### Exercise prompt
State, as one number, how many lines in these records hold "helloworld".

_ _ _ _

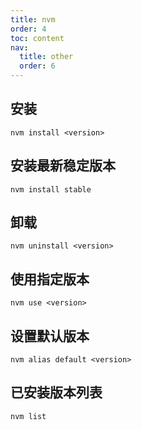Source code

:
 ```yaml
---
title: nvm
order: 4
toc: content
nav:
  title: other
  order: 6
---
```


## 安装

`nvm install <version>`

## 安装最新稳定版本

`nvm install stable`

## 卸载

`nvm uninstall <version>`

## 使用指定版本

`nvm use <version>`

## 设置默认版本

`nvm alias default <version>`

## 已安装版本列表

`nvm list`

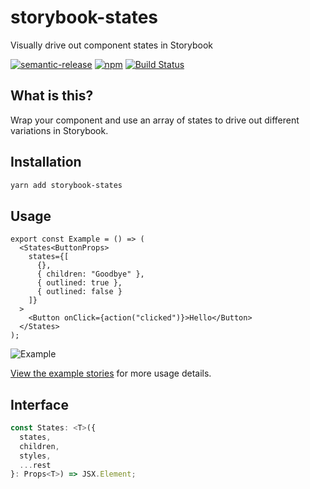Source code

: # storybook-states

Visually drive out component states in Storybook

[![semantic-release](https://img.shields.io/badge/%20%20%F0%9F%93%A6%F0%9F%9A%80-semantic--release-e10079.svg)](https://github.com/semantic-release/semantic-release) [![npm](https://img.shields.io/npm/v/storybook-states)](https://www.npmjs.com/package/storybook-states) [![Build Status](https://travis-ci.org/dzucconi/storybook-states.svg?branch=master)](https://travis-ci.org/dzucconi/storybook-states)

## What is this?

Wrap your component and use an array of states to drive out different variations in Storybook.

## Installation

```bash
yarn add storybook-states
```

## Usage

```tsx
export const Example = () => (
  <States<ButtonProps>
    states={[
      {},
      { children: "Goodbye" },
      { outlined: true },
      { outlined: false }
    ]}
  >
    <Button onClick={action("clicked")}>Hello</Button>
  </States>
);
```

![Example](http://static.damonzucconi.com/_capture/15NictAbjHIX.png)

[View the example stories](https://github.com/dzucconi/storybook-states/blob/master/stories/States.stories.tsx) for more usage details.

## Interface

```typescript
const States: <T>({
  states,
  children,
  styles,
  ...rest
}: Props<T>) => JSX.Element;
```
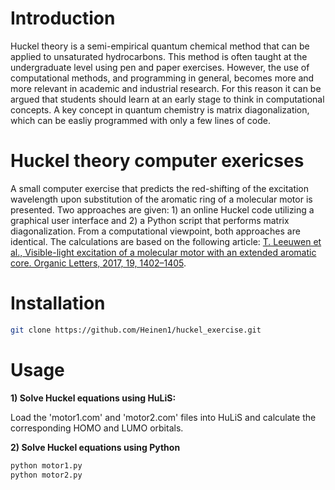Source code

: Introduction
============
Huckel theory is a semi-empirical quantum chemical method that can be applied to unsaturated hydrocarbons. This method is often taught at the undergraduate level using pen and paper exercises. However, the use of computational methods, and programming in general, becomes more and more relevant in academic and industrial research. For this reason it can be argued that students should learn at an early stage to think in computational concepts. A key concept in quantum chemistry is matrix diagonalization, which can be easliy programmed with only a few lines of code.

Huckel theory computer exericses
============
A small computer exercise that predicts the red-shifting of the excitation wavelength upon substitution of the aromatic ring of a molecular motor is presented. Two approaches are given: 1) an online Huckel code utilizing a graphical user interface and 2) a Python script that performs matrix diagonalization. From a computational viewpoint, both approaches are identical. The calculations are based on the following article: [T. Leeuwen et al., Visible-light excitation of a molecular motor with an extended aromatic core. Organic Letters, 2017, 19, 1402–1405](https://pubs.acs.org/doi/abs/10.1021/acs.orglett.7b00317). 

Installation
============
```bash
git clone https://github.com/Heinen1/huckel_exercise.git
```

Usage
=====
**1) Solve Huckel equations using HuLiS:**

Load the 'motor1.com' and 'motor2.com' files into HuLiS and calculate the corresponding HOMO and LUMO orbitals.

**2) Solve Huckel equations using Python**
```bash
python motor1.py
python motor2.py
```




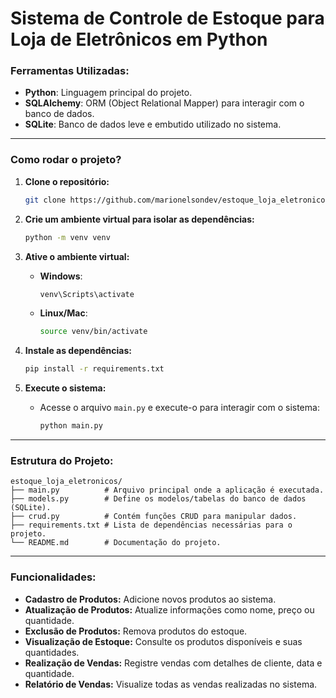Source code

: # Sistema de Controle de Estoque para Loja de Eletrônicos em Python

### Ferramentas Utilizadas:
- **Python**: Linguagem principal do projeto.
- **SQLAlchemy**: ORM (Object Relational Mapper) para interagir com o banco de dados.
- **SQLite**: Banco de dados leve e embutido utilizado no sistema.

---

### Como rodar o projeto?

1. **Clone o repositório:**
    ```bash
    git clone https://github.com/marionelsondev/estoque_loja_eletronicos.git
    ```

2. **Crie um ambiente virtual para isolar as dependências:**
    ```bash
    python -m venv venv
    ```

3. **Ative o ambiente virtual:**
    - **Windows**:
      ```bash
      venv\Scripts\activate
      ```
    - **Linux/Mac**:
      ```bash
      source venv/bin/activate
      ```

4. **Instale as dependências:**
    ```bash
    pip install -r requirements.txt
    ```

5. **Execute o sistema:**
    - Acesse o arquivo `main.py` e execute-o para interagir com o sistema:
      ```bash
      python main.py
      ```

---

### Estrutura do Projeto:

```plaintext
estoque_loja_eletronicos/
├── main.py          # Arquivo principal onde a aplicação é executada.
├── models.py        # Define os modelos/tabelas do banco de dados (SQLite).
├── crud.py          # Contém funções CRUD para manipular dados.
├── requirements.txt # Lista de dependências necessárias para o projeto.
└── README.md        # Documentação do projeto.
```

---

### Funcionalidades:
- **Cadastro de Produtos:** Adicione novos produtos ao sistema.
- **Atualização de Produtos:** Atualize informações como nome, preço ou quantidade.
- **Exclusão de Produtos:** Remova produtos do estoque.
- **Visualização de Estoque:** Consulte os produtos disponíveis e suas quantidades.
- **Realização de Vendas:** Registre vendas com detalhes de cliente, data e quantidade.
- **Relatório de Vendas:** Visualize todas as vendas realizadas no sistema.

_ _ _ _

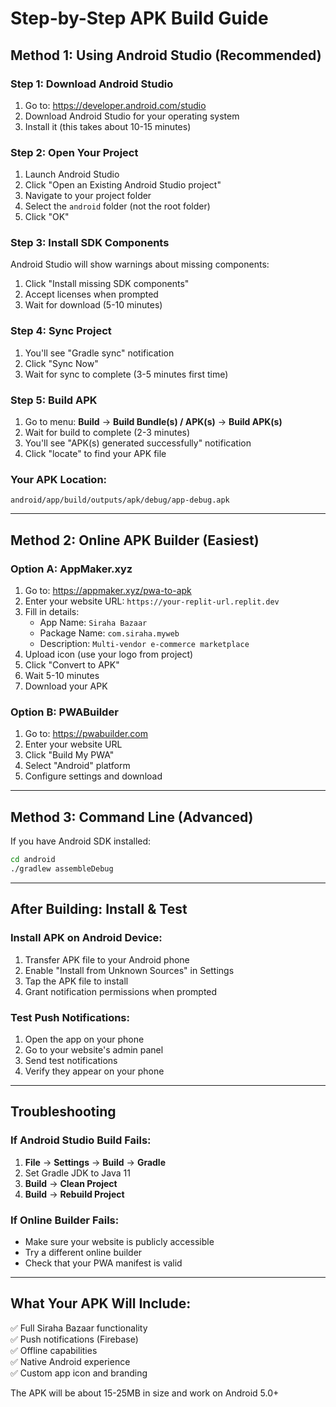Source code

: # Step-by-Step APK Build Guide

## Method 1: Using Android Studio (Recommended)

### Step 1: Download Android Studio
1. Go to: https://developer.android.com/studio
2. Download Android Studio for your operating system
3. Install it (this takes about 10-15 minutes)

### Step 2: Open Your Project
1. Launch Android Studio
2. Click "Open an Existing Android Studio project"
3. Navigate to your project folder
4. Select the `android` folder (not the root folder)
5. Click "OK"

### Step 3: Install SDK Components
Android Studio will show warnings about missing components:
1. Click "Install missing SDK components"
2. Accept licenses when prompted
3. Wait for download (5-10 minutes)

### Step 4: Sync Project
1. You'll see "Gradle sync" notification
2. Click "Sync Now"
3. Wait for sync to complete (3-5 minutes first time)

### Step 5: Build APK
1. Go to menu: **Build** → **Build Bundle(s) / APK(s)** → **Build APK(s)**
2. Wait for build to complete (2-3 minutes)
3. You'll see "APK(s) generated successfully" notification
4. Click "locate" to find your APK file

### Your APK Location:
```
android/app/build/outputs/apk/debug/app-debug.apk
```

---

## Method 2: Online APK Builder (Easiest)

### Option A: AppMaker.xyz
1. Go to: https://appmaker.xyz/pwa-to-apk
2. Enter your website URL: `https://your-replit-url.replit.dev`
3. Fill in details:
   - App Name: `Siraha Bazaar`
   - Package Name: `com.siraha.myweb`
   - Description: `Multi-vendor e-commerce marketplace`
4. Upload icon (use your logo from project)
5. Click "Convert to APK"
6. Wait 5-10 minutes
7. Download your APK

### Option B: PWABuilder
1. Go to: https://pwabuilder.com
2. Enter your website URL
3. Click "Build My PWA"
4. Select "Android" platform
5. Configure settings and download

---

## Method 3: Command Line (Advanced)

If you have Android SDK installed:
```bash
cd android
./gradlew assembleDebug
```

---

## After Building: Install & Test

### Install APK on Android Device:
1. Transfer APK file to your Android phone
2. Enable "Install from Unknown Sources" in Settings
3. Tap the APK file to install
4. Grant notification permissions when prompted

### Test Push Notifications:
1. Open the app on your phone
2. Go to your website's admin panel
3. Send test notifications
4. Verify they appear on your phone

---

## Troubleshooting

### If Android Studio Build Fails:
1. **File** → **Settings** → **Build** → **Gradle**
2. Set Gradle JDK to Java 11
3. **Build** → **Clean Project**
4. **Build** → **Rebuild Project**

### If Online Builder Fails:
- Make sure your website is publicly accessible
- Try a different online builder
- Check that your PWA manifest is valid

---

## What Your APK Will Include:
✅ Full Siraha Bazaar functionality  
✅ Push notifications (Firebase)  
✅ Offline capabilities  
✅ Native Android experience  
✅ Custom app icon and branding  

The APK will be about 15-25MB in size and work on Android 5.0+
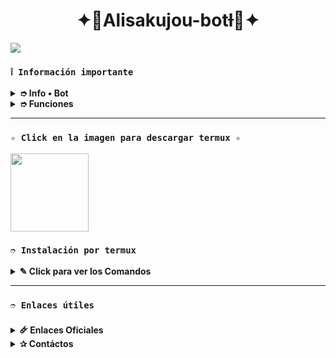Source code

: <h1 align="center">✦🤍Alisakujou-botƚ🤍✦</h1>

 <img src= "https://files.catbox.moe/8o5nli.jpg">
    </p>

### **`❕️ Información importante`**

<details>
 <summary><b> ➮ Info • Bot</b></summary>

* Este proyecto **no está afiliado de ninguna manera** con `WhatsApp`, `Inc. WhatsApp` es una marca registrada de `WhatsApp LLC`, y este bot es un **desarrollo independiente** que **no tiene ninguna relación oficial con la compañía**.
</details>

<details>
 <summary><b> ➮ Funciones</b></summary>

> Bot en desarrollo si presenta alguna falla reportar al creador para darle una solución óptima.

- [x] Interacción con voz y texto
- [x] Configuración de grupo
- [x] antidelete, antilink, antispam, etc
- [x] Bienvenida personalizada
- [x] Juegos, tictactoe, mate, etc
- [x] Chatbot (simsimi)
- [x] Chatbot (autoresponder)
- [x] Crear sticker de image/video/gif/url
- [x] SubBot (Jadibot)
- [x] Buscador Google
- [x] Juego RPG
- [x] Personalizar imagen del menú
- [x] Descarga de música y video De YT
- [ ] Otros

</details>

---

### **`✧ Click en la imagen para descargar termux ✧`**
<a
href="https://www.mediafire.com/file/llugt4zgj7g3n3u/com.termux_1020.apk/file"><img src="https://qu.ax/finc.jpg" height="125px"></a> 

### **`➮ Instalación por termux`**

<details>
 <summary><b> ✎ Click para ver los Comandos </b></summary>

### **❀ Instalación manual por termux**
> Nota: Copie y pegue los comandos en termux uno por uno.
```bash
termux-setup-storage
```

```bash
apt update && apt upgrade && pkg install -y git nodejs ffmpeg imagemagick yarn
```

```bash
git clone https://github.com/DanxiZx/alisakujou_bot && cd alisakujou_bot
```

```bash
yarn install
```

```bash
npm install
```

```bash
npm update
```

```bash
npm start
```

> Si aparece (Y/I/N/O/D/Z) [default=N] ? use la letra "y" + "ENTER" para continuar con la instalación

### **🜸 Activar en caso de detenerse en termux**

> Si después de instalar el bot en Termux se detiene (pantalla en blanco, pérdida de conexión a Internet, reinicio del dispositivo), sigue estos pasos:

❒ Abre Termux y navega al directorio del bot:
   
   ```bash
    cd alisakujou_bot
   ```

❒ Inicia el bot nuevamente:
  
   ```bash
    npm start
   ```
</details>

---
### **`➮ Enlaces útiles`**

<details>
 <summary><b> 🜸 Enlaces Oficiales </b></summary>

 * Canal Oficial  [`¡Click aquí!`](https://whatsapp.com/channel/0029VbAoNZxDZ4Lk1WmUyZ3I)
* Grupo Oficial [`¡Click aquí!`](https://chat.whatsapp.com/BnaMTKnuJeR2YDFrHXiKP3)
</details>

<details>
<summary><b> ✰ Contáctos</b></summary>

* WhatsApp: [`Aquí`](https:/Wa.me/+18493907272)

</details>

_ _ _ _

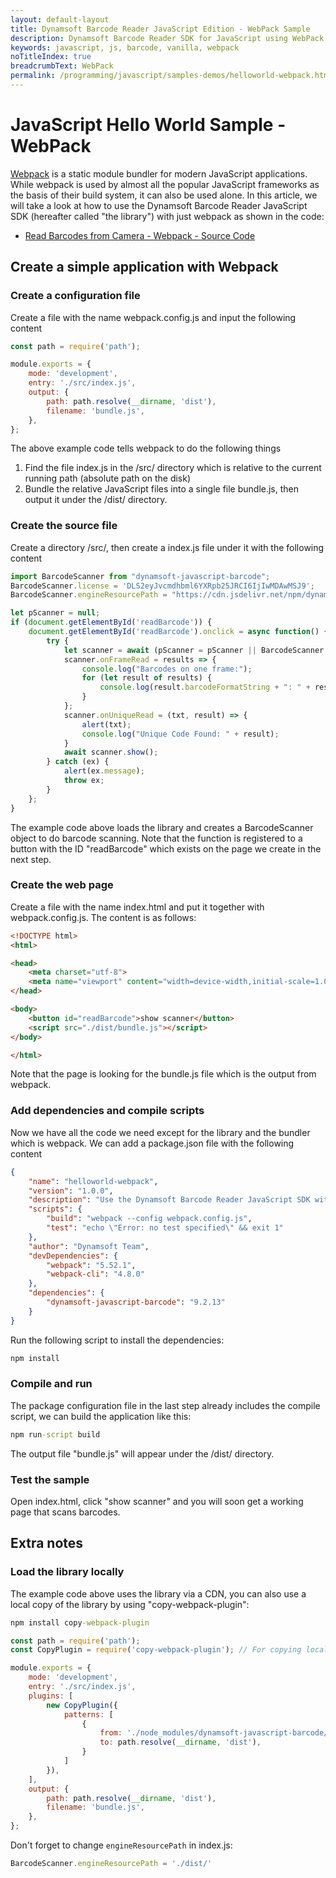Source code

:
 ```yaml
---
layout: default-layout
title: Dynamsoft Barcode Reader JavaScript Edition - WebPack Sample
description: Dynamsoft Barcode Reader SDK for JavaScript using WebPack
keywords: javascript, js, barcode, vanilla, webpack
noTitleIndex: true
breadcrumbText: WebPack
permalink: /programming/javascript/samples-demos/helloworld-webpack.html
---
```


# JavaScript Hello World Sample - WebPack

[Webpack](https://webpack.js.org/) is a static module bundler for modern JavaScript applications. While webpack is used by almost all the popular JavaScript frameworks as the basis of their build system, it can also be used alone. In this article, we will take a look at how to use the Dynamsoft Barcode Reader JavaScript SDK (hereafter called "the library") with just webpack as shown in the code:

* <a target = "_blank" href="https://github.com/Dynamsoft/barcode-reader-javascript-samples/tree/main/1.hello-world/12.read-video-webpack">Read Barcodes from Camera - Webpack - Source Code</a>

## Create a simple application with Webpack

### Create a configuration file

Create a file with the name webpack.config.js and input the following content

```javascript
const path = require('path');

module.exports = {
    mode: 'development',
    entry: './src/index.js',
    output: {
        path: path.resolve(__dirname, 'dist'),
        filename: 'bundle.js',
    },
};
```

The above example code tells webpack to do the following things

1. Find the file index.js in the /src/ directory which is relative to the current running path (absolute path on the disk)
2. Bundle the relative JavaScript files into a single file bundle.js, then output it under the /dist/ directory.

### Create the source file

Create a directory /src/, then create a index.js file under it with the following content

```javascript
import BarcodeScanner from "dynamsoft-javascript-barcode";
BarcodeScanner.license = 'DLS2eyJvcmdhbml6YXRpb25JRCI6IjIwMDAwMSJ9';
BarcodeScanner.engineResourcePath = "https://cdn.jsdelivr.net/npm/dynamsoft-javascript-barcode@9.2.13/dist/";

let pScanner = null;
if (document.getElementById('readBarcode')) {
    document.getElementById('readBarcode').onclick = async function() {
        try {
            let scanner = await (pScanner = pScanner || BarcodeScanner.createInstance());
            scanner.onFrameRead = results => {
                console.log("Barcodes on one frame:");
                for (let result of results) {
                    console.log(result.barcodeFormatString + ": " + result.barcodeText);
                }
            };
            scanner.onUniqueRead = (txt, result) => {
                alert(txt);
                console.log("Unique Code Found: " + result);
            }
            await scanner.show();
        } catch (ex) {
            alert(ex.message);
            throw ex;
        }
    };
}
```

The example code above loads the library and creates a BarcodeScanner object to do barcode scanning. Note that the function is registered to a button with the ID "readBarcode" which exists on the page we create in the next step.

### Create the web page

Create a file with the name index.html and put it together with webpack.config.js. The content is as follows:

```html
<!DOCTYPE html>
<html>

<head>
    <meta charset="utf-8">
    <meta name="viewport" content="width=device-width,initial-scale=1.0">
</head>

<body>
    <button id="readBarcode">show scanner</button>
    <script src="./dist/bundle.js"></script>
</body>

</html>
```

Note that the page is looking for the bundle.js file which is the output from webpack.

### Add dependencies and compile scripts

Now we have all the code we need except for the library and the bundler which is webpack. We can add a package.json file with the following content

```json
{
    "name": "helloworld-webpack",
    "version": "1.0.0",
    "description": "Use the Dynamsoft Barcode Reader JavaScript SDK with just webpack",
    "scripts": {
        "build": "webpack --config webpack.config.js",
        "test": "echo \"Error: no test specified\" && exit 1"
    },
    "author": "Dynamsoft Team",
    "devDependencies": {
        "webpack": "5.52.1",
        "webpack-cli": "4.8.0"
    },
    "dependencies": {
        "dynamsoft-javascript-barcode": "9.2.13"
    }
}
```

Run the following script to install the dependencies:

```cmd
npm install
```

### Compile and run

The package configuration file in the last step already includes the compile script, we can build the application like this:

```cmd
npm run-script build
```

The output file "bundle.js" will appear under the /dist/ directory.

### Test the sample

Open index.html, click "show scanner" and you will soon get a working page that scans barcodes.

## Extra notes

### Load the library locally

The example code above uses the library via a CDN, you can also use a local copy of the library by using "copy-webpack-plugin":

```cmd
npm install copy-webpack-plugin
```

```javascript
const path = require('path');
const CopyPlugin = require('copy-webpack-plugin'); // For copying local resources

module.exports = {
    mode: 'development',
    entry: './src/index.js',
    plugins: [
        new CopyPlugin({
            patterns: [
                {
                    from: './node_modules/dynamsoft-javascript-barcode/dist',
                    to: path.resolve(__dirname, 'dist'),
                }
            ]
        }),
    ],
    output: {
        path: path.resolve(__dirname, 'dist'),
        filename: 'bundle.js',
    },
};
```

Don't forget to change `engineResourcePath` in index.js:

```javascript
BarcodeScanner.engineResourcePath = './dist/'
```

_ _ _ _

### Answer for the task
2